Llevaba corriendo todo el día a través de la espesura de la selva. Quería correr, huir de sus problemas, dejarlo todo atrás. Estaba sudorosa, cansada, no podía casi sostenerse en pie. Entonces le vio, subido en aquella rama, mirando la Luna. Se le quedó mirando durante varios segundos, minutos... el tiempo parecía intangible. Entonces el chaval volvió en sí y se fijó en ella. La niña, asustada, quería hacerse la fuerte, pero estaba realmente cansada, y sólo quería sentir el más mínimo contacto físico, quería a alguien que le sacase de su caparazón y le hiciese brillar...
Un trueno rompe la quietud de la noche y unos pájaros chillan asustados. Zipactonal se despertó del bello sueño en el que conoció a Ilhuicamina, que yacía a su lado, con sus brazos rodeándola buscando proteger lo que más quería.

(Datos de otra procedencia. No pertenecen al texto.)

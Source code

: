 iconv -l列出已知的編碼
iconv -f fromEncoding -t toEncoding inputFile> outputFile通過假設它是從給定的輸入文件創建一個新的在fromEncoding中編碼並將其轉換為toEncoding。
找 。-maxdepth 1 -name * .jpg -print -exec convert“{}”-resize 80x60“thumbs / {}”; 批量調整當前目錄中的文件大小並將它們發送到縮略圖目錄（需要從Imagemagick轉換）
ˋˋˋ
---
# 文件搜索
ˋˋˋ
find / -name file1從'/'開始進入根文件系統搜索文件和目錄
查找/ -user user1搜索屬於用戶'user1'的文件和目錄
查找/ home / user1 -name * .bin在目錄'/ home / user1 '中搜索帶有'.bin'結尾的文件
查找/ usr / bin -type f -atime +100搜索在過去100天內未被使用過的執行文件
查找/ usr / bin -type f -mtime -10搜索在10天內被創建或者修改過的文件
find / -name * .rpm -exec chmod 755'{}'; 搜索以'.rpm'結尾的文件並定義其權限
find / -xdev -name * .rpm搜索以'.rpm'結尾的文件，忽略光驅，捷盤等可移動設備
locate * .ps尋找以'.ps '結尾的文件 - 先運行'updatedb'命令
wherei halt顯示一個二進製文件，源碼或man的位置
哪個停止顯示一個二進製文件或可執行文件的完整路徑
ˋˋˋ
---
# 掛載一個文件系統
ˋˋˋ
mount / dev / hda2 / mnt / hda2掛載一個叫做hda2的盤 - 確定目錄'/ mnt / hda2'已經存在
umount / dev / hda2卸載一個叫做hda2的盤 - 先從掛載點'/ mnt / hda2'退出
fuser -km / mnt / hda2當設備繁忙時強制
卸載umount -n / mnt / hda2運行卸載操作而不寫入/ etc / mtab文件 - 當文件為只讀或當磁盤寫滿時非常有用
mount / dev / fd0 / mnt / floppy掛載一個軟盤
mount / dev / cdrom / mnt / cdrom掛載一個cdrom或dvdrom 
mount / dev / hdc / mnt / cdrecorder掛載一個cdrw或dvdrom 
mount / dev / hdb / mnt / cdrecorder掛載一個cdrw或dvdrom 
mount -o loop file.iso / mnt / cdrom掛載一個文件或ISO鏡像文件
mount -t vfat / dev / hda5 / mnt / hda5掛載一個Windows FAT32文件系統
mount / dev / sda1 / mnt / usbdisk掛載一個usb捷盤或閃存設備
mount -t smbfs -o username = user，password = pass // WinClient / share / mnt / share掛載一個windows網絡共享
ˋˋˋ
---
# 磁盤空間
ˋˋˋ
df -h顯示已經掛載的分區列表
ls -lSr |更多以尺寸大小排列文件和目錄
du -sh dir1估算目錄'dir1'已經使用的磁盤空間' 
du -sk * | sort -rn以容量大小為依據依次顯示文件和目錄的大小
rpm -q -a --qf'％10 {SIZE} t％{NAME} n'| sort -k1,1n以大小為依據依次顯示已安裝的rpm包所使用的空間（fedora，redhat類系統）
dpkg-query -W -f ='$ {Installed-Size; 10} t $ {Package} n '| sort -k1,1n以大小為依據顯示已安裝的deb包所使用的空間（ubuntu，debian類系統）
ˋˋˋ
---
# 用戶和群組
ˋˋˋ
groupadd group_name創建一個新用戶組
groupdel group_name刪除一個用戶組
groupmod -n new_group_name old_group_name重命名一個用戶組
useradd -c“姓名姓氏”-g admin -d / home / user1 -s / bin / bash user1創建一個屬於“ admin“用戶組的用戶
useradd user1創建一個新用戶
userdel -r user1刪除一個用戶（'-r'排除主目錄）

No podía dormir, por más que lo intentaba era incapaz de cerrar los ojos. Entonces decidió hacer una locura.
Se separó de Ilhuicamina, y saltó del árbol, ése su hogar. Y corrió. Corrió como antaño buscando los pájaros. Quería volar como ellos, ser libre. Los truenos retumbaban la quietud de la noche, sin embargo, no llovía. Nada podía estropear ese momento. Se sentía libre.
De repente, vio el Gran Árbol del Dios Pájaro, y decidió subirse en él. Otros pensarían que era una temeridad, pero ella quería invocarle para conseguir sus veneradas alas. Al llegar arriba, pudo ver toda la selva, embriagada por la altura y por la belleza del entorno. Patidifusa, esbozó una leve sonrisa, muestra de la felicidad y la libertad que tanto ansiaba y al fin consiguió.
Y ahí fue cuando el destino intervino. No quería ver a nadie feliz y actuó.
Un relámpago sordo atravesó el majestuoso árbol y todo cuanto en él había huyó. Salvo Zipactonal.
Ella no consiguió sus preciadas alas y cayó al vacío. Su cuerpo, como una gota de agua, chocó contra el frío suelo, manchando de rojo la verde selva. Esos ojos verdes no volverían a ver la luz del día, nunca más.
Entonces empezó a llover, caprichos del odioso destino, e Ilhuicamina se despertó viendo el amanecer, pero con un frío que le llegaba a los huesos e intuyendo la tragedia que sobre ellos se había cernido.
No pudo salvarla, las ansias de libertad terminaron por separar sus caminos, y, sin saberlo, se vio obligado a cambiar una cálida sonrisa por la fría soledad como compañera de viajes.